Goal of the exercise.
Using the data below, transcribe exactly everything from the line that contains "3. Respond to questions verbally" down to the line that contains "但是 LDAP 并不能做到单点登录". Include both of those lines and none of the pictures.

Listed entries.
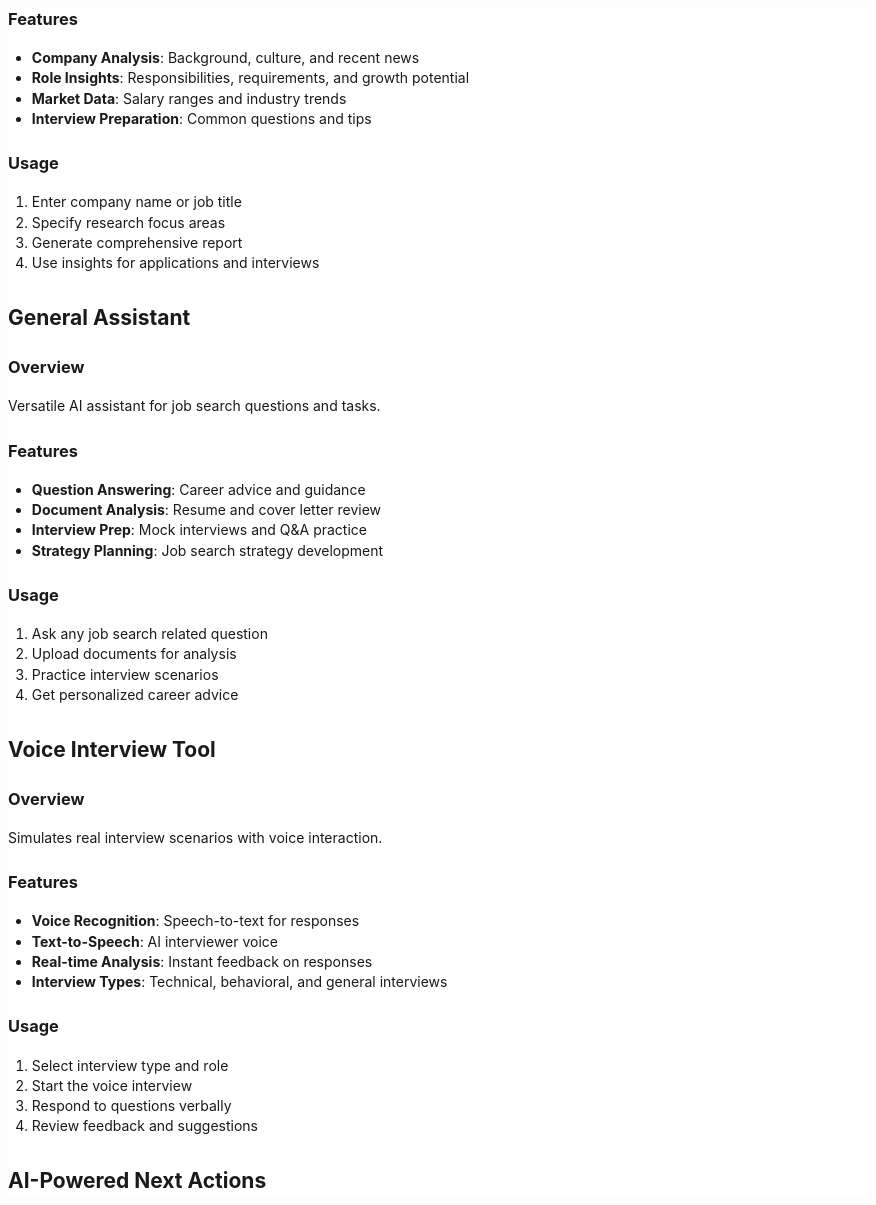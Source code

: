 ### Features
- **Company Analysis**: Background, culture, and recent news
- **Role Insights**: Responsibilities, requirements, and growth potential
- **Market Data**: Salary ranges and industry trends
- **Interview Preparation**: Common questions and tips

### Usage
1. Enter company name or job title
2. Specify research focus areas
3. Generate comprehensive report
4. Use insights for applications and interviews

## General Assistant

### Overview
Versatile AI assistant for job search questions and tasks.

### Features
- **Question Answering**: Career advice and guidance
- **Document Analysis**: Resume and cover letter review
- **Interview Prep**: Mock interviews and Q&A practice
- **Strategy Planning**: Job search strategy development

### Usage
1. Ask any job search related question
2. Upload documents for analysis
3. Practice interview scenarios
4. Get personalized career advice

## Voice Interview Tool

### Overview
Simulates real interview scenarios with voice interaction.

### Features
- **Voice Recognition**: Speech-to-text for responses
- **Text-to-Speech**: AI interviewer voice
- **Real-time Analysis**: Instant feedback on responses
- **Interview Types**: Technical, behavioral, and general interviews

### Usage
1. Select interview type and role
2. Start the voice interview
3. Respond to questions verbally
4. Review feedback and suggestions

## AI-Powered Next Actions
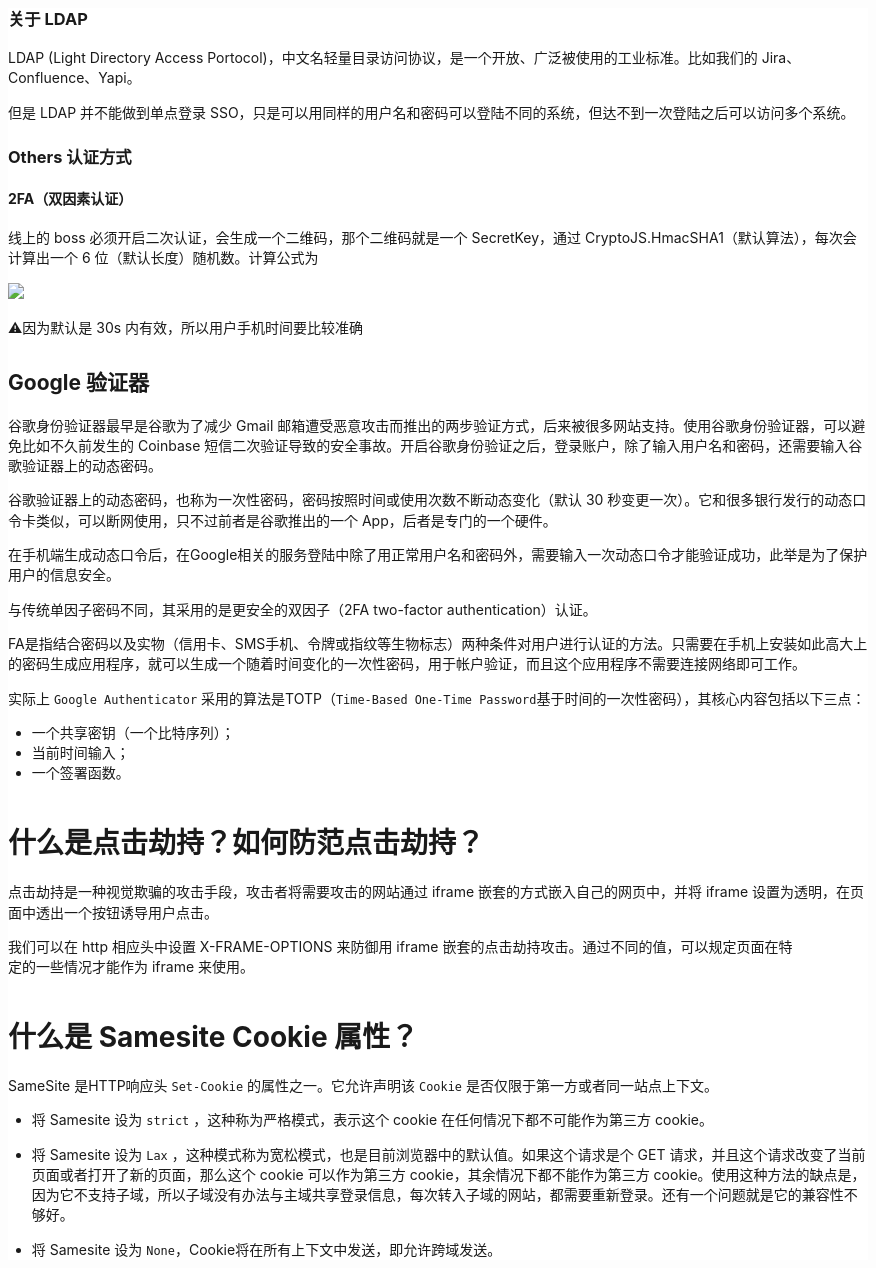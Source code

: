 ### 关于 LDAP  
  
LDAP (Light Directory Access Portocol)，中文名轻量目录访问协议，是一个开放、广泛被使用的工业标准。比如我们的 Jira、Confluence、Yapi。    
  
但是 LDAP 并不能做到单点登录 SSO，只是可以用同样的用户名和密码可以登陆不同的系统，但达不到一次登陆之后可以访问多个系统。  
  
### Others 认证方式  
  
#### 2FA（双因素认证）  
  
线上的 boss 必须开启二次认证，会生成一个二维码，那个二维码就是一个 SecretKey，通过 CryptoJS.HmacSHA1（默认算法），每次会计算出一个 6 位（默认长度）随机数。计算公式为  
  
![](https://pic.rmb.bdstatic.com/bjh/e3fd00f6f2a8ff14b23007e5dcb6464f.png)  
  
⚠️因为默认是 30s 内有效，所以用户手机时间要比较准确  
  
## Google 验证器  
  
谷歌身份验证器最早是谷歌为了减少 Gmail 邮箱遭受恶意攻击而推出的两步验证方式，后来被很多网站支持。使用谷歌身份验证器，可以避免比如不久前发生的 Coinbase 短信二次验证导致的安全事故。开启谷歌身份验证之后，登录账户，除了输入用户名和密码，还需要输入谷歌验证器上的动态密码。  
  
谷歌验证器上的动态密码，也称为一次性密码，密码按照时间或使用次数不断动态变化（默认 30 秒变更一次）。它和很多银行发行的动态口令卡类似，可以断网使用，只不过前者是谷歌推出的一个 App，后者是专门的一个硬件。  
  
在手机端生成动态口令后，在Google相关的服务登陆中除了用正常用户名和密码外，需要输入一次动态口令才能验证成功，此举是为了保护用户的信息安全。  
  
与传统单因子密码不同，其采用的是更安全的双因子（2FA two-factor authentication）认证。  
  
FA是指结合密码以及实物（信用卡、SMS手机、令牌或指纹等生物标志）两种条件对用户进行认证的方法。只需要在手机上安装如此高大上的密码生成应用程序，就可以生成一个随着时间变化的一次性密码，用于帐户验证，而且这个应用程序不需要连接网络即可工作。  
  
实际上 `Google Authenticator` 采用的算法是TOTP（`Time-Based One-Time Password`基于时间的一次性密码），其核心内容包括以下三点：  
  
* 一个共享密钥（一个比特序列）；  
* 当前时间输入；  
* 一个签署函数。  
  
# 什么是点击劫持？如何防范点击劫持？  
点击劫持是一种视觉欺骗的攻击手段，攻击者将需要攻击的网站通过 iframe 嵌套的方式嵌入自己的网页中，并将 iframe 设置为透明，在页面中透出一个按钮诱导用户点击。  
  
我们可以在 http 相应头中设置 X-FRAME-OPTIONS 来防御用 iframe 嵌套的点击劫持攻击。通过不同的值，可以规定页面在特  
定的一些情况才能作为 iframe 来使用。  
# 什么是 Samesite Cookie 属性？  
SameSite 是HTTP响应头 `Set-Cookie` 的属性之一。它允许声明该 `Cookie` 是否仅限于第一方或者同一站点上下文。  
  
* 将 Samesite 设为 `strict` ，这种称为严格模式，表示这个 cookie 在任何情况下都不可能作为第三方 cookie。  
  
* 将 Samesite 设为 `Lax` ，这种模式称为宽松模式，也是目前浏览器中的默认值。如果这个请求是个 GET 请求，并且这个请求改变了当前页面或者打开了新的页面，那么这个 cookie 可以作为第三方 cookie，其余情况下都不能作为第三方 cookie。使用这种方法的缺点是，因为它不支持子域，所以子域没有办法与主域共享登录信息，每次转入子域的网站，都需要重新登录。还有一个问题就是它的兼容性不够好。  
  
* 将 Samesite 设为 `None`，Cookie将在所有上下文中发送，即允许跨域发送。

Solution for this task.
3. Respond to questions verbally
4. Review feedback and suggestions

## AI-Powered Next Actions
Source code

: ### 关于 LDAP  
  
LDAP (Light Directory Access Portocol)，中文名轻量目录访问协议，是一个开放、广泛被使用的工业标准。比如我们的 Jira、Confluence、Yapi。    
  
但是 LDAP 并不能做到单点登录 SSO，只是可以用同样的用户名和密码可以登陆不同的系统，但达不到一次登陆之后可以访问多个系统。  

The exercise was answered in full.